The task =
In the records below, find every line that contains "server" and list it.

(Data extracted from a collection)

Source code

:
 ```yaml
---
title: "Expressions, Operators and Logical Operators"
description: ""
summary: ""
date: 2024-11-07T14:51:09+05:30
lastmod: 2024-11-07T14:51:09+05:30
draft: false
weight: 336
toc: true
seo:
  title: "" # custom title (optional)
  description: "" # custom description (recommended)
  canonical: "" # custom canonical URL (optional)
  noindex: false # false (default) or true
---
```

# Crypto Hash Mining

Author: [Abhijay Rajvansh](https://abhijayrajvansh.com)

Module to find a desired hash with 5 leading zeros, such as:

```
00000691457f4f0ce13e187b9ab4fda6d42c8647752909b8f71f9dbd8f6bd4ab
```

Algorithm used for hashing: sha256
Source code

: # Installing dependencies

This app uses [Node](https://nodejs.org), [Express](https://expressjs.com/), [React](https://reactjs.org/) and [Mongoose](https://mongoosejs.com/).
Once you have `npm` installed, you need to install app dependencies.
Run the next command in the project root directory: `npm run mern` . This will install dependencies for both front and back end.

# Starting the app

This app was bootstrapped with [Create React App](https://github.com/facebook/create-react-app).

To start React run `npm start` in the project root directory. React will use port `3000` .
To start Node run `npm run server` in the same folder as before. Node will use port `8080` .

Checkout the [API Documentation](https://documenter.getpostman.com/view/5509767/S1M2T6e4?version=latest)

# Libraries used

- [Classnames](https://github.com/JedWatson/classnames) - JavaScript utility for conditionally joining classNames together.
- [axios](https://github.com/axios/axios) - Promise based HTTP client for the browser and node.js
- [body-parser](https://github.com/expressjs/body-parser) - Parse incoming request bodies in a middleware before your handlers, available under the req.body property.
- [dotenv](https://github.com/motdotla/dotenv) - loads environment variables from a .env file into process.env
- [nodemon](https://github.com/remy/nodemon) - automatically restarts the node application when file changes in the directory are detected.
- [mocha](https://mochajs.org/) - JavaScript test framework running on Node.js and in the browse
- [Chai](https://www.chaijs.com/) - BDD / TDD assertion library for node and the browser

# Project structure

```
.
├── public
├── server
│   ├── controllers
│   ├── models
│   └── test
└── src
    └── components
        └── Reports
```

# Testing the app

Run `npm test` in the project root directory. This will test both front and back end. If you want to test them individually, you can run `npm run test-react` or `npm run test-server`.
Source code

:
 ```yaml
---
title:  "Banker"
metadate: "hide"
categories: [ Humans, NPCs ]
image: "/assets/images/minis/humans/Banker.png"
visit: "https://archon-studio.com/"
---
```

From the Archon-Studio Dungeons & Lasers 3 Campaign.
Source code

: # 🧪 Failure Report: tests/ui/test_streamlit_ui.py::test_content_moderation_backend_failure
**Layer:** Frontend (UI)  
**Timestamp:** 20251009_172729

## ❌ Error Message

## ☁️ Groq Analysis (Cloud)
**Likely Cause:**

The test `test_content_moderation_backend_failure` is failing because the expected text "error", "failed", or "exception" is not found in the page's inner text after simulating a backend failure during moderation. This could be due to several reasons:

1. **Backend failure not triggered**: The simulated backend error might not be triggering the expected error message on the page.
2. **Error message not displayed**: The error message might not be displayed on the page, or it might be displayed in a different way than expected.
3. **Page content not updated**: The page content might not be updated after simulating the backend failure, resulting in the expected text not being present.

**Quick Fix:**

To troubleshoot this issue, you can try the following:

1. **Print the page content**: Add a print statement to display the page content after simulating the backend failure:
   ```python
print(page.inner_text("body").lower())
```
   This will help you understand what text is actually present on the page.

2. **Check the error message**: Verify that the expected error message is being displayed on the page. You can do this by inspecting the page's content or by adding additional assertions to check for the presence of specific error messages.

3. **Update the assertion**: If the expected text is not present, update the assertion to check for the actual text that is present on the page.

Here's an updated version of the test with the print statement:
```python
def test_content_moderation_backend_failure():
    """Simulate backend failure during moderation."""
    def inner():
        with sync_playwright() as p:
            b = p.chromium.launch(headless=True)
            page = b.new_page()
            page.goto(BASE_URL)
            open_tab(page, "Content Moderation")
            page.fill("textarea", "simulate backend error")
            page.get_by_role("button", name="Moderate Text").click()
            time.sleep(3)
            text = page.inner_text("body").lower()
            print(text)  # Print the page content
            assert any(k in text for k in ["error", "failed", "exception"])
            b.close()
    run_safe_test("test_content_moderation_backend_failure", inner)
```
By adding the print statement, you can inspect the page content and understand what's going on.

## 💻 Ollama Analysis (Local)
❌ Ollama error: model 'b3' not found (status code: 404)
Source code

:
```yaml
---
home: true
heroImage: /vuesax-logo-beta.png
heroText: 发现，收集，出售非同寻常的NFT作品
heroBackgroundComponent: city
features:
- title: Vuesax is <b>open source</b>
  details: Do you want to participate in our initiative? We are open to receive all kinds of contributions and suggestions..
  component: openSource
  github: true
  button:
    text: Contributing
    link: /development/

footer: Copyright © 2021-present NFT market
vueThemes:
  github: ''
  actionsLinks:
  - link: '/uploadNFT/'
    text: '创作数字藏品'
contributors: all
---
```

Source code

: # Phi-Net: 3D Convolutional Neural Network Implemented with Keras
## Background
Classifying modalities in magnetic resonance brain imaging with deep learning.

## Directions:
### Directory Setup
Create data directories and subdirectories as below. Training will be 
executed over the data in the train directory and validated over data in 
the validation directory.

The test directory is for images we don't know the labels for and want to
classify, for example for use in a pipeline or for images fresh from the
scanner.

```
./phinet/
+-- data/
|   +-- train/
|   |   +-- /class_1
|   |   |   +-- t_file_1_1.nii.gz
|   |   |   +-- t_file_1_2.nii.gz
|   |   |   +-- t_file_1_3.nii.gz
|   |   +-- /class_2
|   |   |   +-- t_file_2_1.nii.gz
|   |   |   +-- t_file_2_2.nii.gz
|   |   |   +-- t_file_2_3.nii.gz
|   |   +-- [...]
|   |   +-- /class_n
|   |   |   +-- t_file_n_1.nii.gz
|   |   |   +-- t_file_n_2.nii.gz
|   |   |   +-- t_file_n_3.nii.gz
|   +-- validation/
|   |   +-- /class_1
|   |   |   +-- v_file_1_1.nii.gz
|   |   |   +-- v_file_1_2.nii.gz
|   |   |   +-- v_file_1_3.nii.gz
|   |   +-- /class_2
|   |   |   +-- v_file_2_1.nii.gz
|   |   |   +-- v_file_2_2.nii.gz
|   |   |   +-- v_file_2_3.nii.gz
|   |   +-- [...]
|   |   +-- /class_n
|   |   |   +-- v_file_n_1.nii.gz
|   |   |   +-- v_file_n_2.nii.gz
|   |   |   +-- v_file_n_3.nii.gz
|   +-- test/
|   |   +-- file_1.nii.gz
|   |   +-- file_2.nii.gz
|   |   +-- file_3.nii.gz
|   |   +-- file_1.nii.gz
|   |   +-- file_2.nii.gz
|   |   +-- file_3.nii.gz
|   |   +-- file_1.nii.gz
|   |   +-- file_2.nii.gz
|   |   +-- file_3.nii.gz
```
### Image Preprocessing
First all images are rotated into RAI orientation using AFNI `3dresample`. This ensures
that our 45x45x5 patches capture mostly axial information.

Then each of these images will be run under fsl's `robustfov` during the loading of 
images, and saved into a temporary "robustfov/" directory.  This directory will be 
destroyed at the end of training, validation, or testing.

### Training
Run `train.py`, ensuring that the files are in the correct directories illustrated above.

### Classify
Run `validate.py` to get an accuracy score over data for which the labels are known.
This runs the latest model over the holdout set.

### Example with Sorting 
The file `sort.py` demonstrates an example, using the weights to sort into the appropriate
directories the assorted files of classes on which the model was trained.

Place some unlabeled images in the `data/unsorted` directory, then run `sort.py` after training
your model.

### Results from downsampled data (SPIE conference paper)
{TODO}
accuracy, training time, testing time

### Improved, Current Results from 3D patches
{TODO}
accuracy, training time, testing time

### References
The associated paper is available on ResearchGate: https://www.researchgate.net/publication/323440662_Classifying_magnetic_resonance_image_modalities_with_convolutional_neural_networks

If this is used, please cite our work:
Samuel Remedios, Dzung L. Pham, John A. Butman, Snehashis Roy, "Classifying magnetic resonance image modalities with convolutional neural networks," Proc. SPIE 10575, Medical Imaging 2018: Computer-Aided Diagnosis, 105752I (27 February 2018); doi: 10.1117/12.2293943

Response to this task =
To start Node run `npm run server` in the same folder as before. Node will use port `8080` .
├── server
Run `npm test` in the project root directory. This will test both front and back end. If you want to test them individually, you can run `npm run test-react` or `npm run test-server`.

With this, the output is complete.